INFORMATION SUPPLIED:
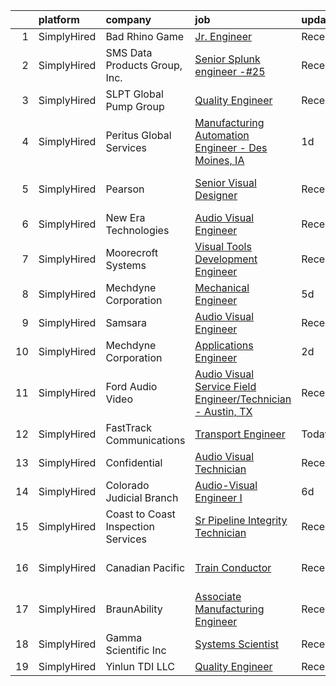 

|    | platform    | company                            | job                                                                                                                                                                     | update_time   | location                     |
|---:|:------------|:-----------------------------------|:------------------------------------------------------------------------------------------------------------------------------------------------------------------------|:--------------|:-----------------------------|
|  1 | SimplyHired | Bad Rhino Game                     | [Jr. Engineer](https://www.simplyhired.com/job/ZqbhgwE955sTYP7hgYWABOr3SZ1uEM2M8UFAlbR06gWoQu34FnqJZA?q=visual+engineer)                                                | Recently      | Remote                       |
|  2 | SimplyHired | SMS Data Products Group, Inc.      | [Senior Splunk engineer -#25](https://www.simplyhired.com/job/sx7NMuqms34xZNXpNhR7o_T_Zogn5d3TSFg5mvixF5C9hYK6Q9VJZA?q=visual+engineer)                                 | Recently      | Montgomery, AL               |
|  3 | SimplyHired | SLPT Global Pump Group             | [Quality Engineer](https://www.simplyhired.com/job/Whu3iI8kzr5QMrO8ANcz7k3zHCE_0jcrB3jfP_FAn1tpF7gLEaNzFg?q=visual+engineer)                                            | Recently      | Sallisaw, OK                 |
|  4 | SimplyHired | Peritus Global Services            | [Manufacturing Automation Engineer - Des Moines, IA](https://www.simplyhired.com/job/C6kFqrW6g8AZhJ-NFYrdDGURT5dlBdLRBDDegYcZEQ1RXU7qGhnG1A?q=visual+engineer)          | 1d            | West Des Moines, IA          |
|  5 | SimplyHired | Pearson                            | [Senior Visual Designer](https://www.simplyhired.com/job/GOWpeRyeqV4JpCyl19BTSflHCNEEo7CJ71qznsucl6wGMleeo1DhiA?q=visual+engineer)                                      | Recently      | Des Moines, IA +51 locations |
|  6 | SimplyHired | New Era Technologies               | [Audio Visual Engineer](https://www.simplyhired.com/job/QLAFuARUYB0Aps91ddR27zrYionSxl_UV9WQA1fIWrhfx-8g9aGkSQ?q=visual+engineer)                                       | Recently      | New York, NY                 |
|  7 | SimplyHired | Moorecroft Systems                 | [Visual Tools Development Engineer](https://www.simplyhired.com/job/r7dF0i8GkmIbk8YargSJhR7PWufY4SYzMAtpN78Nc5uIQ1aSM_OJDQ?q=visual+engineer)                           | Recently      | Remote                       |
|  8 | SimplyHired | Mechdyne Corporation               | [Mechanical Engineer](https://www.simplyhired.com/job/NFnN4LFxasIHpIxRm0kPNV_BivCU9RKHmCbZ0CEBDkwi5OqY_GJc4g?q=visual+engineer)                                         | 5d            | Marshalltown, IA             |
|  9 | SimplyHired | Samsara                            | [Audio Visual Engineer](https://www.simplyhired.com/job/CcoVcm9p4Qd4voBLNkDEOgmfaIrkhDsDLWKTvfUfZkXr2kM48m9-cA?q=visual+engineer)                                       | Recently      | San Francisco, CA            |
| 10 | SimplyHired | Mechdyne Corporation               | [Applications Engineer](https://www.simplyhired.com/job/wAcYG0NcHzhyfCIsZXBntM-rS5xS1b4a5Z4_psn1F1kGNiDyfrU0IA?q=visual+engineer)                                       | 2d            | Marshalltown, IA             |
| 11 | SimplyHired | Ford Audio Video                   | [Audio Visual Service Field Engineer/Technician - Austin, TX](https://www.simplyhired.com/job/wmXYB7Fjzo8_S6Ck58LFfD60fuwO8uB4gQu8OT7t2w0lcu7oLIcwGA?q=visual+engineer) | Recently      | Austin, TX                   |
| 12 | SimplyHired | FastTrack Communications           | [Transport Engineer](https://www.simplyhired.com/job/KmZdP5nWoDcu5GsocrdZmMe6nJ0Jir-gONJpt-Pwsje43aHZ8z1D1w?q=visual+engineer)                                          | Today         | Durango, CO                  |
| 13 | SimplyHired | Confidential                       | [Audio Visual Technician](https://www.simplyhired.com/job/RhPq-a0n_V3-3YULJaelY3v7YHx1Qvq9hshYbVXFqJIrpqFd99bH0A?q=visual+engineer)                                     | Recently      | Ridgeland, MS                |
| 14 | SimplyHired | Colorado Judicial Branch           | [Audio-Visual Engineer I](https://www.simplyhired.com/job/SCTr1uBpE1xnNFP4i_6qWYwWH5FevsLp6W961hCVO_tnRvabbUvOxQ?q=visual+engineer)                                     | 6d            | Greeley, CO                  |
| 15 | SimplyHired | Coast to Coast Inspection Services | [Sr Pipeline Integrity Technician](https://www.simplyhired.com/job/Ke4G9vcf9kujjuc5pqXb37URycn3qUodP73J6sjsiQEORRfCXEwS9g?q=visual+engineer)                            | Recently      | Sacramento, CA               |
| 16 | SimplyHired | Canadian Pacific                   | [Train Conductor](https://www.simplyhired.com/job/WMV6AmBnHCibFF0_zP6SyzUIZxkfBvtP1oMeCIU5M4g-WsRSkrXqRA?q=visual+engineer)                                             | Recently      | Kansas City, MO +6 locations |
| 17 | SimplyHired | BraunAbility                       | [Associate Manufacturing Engineer](https://www.simplyhired.com/job/7ZDAG31KwDuJvtALSqKVR16Y_iyqse9OhqwDNTf3l489kIdTmb51MQ?q=visual+engineer)                            | Recently      | Winamac, IN                  |
| 18 | SimplyHired | Gamma Scientific Inc               | [Systems Scientist](https://www.simplyhired.com/job/PDWdyjpM5wtOoHm8GbOot34XUIkZL9izEQx4inJCRZcU_LaF-kbm0A?q=visual+engineer)                                           | Recently      | San Diego, CA                |
| 19 | SimplyHired | Yinlun TDI LLC                     | [Quality Engineer](https://www.simplyhired.com/job/QSDOTqonlPSP8a911-9JJ065GTyAP3vtvUnQKREvFmhOaq2afCGZvA?q=visual+engineer)                                            | Recently      | Peoria, IL                   |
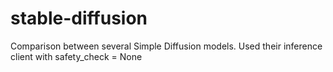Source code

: # stable-diffusion
Comparison between several Simple Diffusion models. Used their inference client with safety_check = None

TASK BRIEF: Using the entries above, give again exactly the lines from the line holding "SimplyHired | Peritus" through the line holding "8 | SimplyHired | Mechdyne". Include both end lines and nothing else.

RESULT FOR THIS TASK:
|  4 | SimplyHired | Peritus Global Services            | [Manufacturing Automation Engineer - Des Moines, IA](https://www.simplyhired.com/job/C6kFqrW6g8AZhJ-NFYrdDGURT5dlBdLRBDDegYcZEQ1RXU7qGhnG1A?q=visual+engineer)          | 1d            | West Des Moines, IA          |
|  5 | SimplyHired | Pearson                            | [Senior Visual Designer](https://www.simplyhired.com/job/GOWpeRyeqV4JpCyl19BTSflHCNEEo7CJ71qznsucl6wGMleeo1DhiA?q=visual+engineer)                                      | Recently      | Des Moines, IA +51 locations |
|  6 | SimplyHired | New Era Technologies               | [Audio Visual Engineer](https://www.simplyhired.com/job/QLAFuARUYB0Aps91ddR27zrYionSxl_UV9WQA1fIWrhfx-8g9aGkSQ?q=visual+engineer)                                       | Recently      | New York, NY                 |
|  7 | SimplyHired | Moorecroft Systems                 | [Visual Tools Development Engineer](https://www.simplyhired.com/job/r7dF0i8GkmIbk8YargSJhR7PWufY4SYzMAtpN78Nc5uIQ1aSM_OJDQ?q=visual+engineer)                           | Recently      | Remote                       |
|  8 | SimplyHired | Mechdyne Corporation               | [Mechanical Engineer](https://www.simplyhired.com/job/NFnN4LFxasIHpIxRm0kPNV_BivCU9RKHmCbZ0CEBDkwi5OqY_GJc4g?q=visual+engineer)                                         | 5d            | Marshalltown, IA             |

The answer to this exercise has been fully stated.